Yulia Svyrydenko: Economist in the trenches of Ukraine’s war

Ukraine has a wartime prime minister for the first time in five years — and her appointment signals that President Volodymyr Zelenskyy wants an economist at the heart of both battlefield logistics and the national balance-sheet.

From Chernihiv to cabinet

Born on 25 December 1985 in the northern city of Chernihiv, Yulia Anatoliivna Svyrydenko earned a master’s degree in antitrust management from Kyiv National University of Trade and Economics in 2008. After a brief spell in private finance she joined the civil service in 2011 as Chernihiv’s trade envoy to Wuxi, China, and rose through regional economic-development roles to become acting governor of Chernihiv Oblast in 2018.

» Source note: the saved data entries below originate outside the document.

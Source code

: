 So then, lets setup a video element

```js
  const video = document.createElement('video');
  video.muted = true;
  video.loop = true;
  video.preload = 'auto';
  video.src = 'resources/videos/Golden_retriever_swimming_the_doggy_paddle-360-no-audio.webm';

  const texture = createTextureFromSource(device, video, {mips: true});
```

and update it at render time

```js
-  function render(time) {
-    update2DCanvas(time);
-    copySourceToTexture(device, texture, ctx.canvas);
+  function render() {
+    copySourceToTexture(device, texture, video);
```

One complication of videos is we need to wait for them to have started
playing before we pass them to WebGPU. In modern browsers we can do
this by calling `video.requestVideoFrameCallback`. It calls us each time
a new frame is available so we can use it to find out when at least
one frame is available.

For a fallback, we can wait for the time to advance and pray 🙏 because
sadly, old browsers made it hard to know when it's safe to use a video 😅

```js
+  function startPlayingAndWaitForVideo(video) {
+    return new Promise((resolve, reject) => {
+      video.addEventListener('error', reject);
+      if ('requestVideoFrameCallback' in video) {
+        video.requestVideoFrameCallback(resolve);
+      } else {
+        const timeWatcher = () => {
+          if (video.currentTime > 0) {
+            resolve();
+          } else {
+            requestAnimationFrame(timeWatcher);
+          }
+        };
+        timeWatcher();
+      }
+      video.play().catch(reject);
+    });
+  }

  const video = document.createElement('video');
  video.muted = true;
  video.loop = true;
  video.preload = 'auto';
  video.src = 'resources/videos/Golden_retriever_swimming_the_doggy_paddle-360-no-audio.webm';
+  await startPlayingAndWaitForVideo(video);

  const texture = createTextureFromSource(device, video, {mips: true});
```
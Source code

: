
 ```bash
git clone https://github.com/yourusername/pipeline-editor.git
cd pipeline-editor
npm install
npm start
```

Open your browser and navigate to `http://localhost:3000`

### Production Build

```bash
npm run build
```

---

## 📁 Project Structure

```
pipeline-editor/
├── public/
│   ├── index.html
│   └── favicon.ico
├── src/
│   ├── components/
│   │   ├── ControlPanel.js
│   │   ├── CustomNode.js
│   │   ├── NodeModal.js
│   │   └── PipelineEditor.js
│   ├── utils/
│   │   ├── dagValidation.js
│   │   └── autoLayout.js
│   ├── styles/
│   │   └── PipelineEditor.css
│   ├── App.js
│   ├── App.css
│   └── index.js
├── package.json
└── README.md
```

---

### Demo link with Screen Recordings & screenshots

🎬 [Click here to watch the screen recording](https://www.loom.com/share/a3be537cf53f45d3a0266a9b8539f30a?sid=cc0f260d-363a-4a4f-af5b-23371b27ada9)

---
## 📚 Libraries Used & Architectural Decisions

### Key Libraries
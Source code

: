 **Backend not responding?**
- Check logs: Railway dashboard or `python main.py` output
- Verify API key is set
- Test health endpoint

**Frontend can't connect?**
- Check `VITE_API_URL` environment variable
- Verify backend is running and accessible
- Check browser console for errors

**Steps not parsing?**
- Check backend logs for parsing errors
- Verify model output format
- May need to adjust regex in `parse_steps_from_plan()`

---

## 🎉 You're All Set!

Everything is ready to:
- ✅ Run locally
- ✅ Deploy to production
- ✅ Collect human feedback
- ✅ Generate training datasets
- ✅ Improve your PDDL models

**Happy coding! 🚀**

Zelenskyy’s troubleshooter

President Zelenskyy brought the 34-year-old technocrat to Kyiv in 2020, first as a negotiator in the Trilateral Contact Group and later as deputy head of the presidential office. Parliament promoted her to first deputy prime minister and economy minister on 4 November 2021 — four months before Russia’s full-scale invasion.

The minerals deal that caught Washington’s eye

Her biggest pre-premiership success came on 30 April 2025, when she co-signed the US–Ukraine Reconstruction and Mineral Resources Agreement in Washington. The pact grants America preferential access to critical minerals while directing half of future royalties into a reconstruction fund, a clause credited with winning fresh bipartisan support for Kyiv. On 18 July she followed up with a draft US investment package for Ukrainian drone production.

Fast-tracked to the top

Facing front-line stalemate and a US$19 billion budget gap, Mr Zelenskyy asked parliament to endorse Ms Svyrydenko as Ukraine’s 19th prime minister. The Verkhovna Rada obliged on 17 July with a 262–22 vote. She replaces Denys Shmyhal, who moves to the defence ministry.

Immediate marching orders

In her inaugural address the 39-year-old set out a twin mandate:

  • Economy – audit public finances, accelerate privatisation, slash red tape and nurture SMEs “because war leaves no room for waste”.
  • Armaments – meet the president’s goal of producing half of Ukraine’s weapons at home within six months, using new US drone funding and EU co-production schemes.

“Our government charts a course toward a Ukraine that stands on its own foundations — military, economic and social,” she posted on X.

A Cabinet of loyal technocrats — and critics

The reshuffle shifts Mr Shmyhal to defence, elevates Oleksiy Sobolev (economy) and Taras Kachka (EU integration), and sends former justice minister Olga Stefanishyna to Washington as ambassador. Opposition MPs fear the line-up hands Mr Zelenskyy excessive wartime control, but European Commission president Ursula von der Leyen congratulated Ms Svyrydenko and promised “unwavering” support.

Challenges ahead

  • Budget hole – further IMF tranches depend on anti-corruption reforms.
  • Reconstruction – Kyiv puts war damage at US$486 billion; Ms Svyrydenko secured €11 billion in pledges at the Ukraine Recovery Conference in Rome.
  • Talent drain – about six million Ukrainians remain abroad. Deregulation must lure entrepreneurs home even as the army consumes US$4–5 billion a month in matériel.

Why it matters

Only the second woman to lead Ukraine’s government, Ms Svyrydenko arrives as a deal-maker rather than a party boss. Her success in keeping donor money flowing, boosting domestic arms output and taming inflation will decide whether Kyiv can stabilise behind the lines — and sustain the fight through another brutal winter.

“Real, positive results that every Ukrainian can feel: that is the only metric,” she told MPs after the vote. With allies watching and Russian missiles still falling, Ukraine’s new prime minister has little time — and even less margin for error.